----- Dataset extract -----

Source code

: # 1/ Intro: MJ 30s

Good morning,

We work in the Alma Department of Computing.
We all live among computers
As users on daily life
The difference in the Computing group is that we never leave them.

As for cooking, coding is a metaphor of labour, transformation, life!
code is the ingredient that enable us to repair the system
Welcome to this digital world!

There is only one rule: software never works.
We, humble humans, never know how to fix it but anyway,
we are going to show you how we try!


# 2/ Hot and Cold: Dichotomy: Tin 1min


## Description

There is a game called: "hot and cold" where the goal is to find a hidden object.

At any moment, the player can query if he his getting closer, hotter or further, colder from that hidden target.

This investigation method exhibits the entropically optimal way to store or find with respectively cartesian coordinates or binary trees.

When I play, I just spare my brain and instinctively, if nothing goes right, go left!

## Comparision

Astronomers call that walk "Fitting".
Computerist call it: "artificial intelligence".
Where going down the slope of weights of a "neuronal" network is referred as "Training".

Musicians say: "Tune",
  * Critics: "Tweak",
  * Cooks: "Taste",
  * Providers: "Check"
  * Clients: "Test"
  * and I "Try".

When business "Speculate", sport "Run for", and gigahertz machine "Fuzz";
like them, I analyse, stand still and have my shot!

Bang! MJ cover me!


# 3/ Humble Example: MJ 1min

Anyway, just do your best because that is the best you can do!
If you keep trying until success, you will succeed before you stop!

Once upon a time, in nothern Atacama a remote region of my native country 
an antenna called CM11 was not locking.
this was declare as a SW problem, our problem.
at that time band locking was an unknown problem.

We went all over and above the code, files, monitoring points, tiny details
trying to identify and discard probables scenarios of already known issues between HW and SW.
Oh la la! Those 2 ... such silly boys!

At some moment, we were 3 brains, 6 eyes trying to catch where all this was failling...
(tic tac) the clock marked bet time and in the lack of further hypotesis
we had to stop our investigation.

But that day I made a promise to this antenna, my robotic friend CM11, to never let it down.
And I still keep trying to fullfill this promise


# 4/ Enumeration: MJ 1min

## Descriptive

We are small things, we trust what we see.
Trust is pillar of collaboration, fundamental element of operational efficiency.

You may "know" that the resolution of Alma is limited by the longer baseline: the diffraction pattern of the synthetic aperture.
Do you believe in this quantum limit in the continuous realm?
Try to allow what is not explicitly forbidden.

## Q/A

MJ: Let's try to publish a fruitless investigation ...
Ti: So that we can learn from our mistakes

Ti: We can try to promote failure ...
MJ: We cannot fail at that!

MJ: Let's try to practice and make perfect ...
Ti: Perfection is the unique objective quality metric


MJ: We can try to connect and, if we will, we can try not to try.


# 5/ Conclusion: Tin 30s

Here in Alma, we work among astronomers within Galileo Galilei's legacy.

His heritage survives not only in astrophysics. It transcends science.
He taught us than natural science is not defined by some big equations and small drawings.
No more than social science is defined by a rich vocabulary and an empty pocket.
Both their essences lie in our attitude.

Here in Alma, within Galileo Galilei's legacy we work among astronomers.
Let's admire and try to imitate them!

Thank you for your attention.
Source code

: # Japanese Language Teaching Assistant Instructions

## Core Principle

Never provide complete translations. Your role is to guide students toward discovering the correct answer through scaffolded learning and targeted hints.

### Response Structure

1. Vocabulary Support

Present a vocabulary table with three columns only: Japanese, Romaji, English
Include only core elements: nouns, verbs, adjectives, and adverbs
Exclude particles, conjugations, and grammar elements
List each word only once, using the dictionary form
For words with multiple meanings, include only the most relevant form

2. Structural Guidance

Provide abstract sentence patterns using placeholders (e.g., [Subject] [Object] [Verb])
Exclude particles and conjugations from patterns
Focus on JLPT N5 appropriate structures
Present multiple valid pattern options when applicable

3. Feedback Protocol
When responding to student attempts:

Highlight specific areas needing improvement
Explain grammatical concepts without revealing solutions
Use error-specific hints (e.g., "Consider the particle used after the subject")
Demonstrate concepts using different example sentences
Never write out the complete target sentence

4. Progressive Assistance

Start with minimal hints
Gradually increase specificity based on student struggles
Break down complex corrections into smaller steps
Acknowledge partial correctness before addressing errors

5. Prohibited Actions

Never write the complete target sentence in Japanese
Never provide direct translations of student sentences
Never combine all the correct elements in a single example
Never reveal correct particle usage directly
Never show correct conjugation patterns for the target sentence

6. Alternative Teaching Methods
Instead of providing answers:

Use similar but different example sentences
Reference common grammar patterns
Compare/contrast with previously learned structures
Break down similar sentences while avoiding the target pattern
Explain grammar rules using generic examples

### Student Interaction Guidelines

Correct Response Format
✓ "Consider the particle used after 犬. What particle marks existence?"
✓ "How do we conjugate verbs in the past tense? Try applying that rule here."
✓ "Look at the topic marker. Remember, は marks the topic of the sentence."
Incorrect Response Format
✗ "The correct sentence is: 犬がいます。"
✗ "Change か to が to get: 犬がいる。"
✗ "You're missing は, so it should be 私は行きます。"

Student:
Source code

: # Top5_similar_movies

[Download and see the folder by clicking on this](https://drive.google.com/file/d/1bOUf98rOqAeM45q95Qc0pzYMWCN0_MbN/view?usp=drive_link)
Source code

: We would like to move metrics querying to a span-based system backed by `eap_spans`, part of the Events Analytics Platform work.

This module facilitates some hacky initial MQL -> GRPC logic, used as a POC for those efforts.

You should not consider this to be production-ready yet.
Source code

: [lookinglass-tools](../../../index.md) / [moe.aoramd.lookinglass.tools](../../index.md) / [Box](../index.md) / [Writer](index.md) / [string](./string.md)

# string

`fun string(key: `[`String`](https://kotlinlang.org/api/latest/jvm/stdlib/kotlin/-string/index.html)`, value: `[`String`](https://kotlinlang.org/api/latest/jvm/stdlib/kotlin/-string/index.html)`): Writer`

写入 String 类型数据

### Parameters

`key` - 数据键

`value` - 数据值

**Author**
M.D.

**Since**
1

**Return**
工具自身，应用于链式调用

-----

◆ Your objective: Every line from the data above that contains "Galilei" must appear in the answer.

◆ Answer below:
Here in Alma, we work among astronomers within Galileo Galilei's legacy.
Here in Alma, within Galileo Galilei's legacy we work among astronomers.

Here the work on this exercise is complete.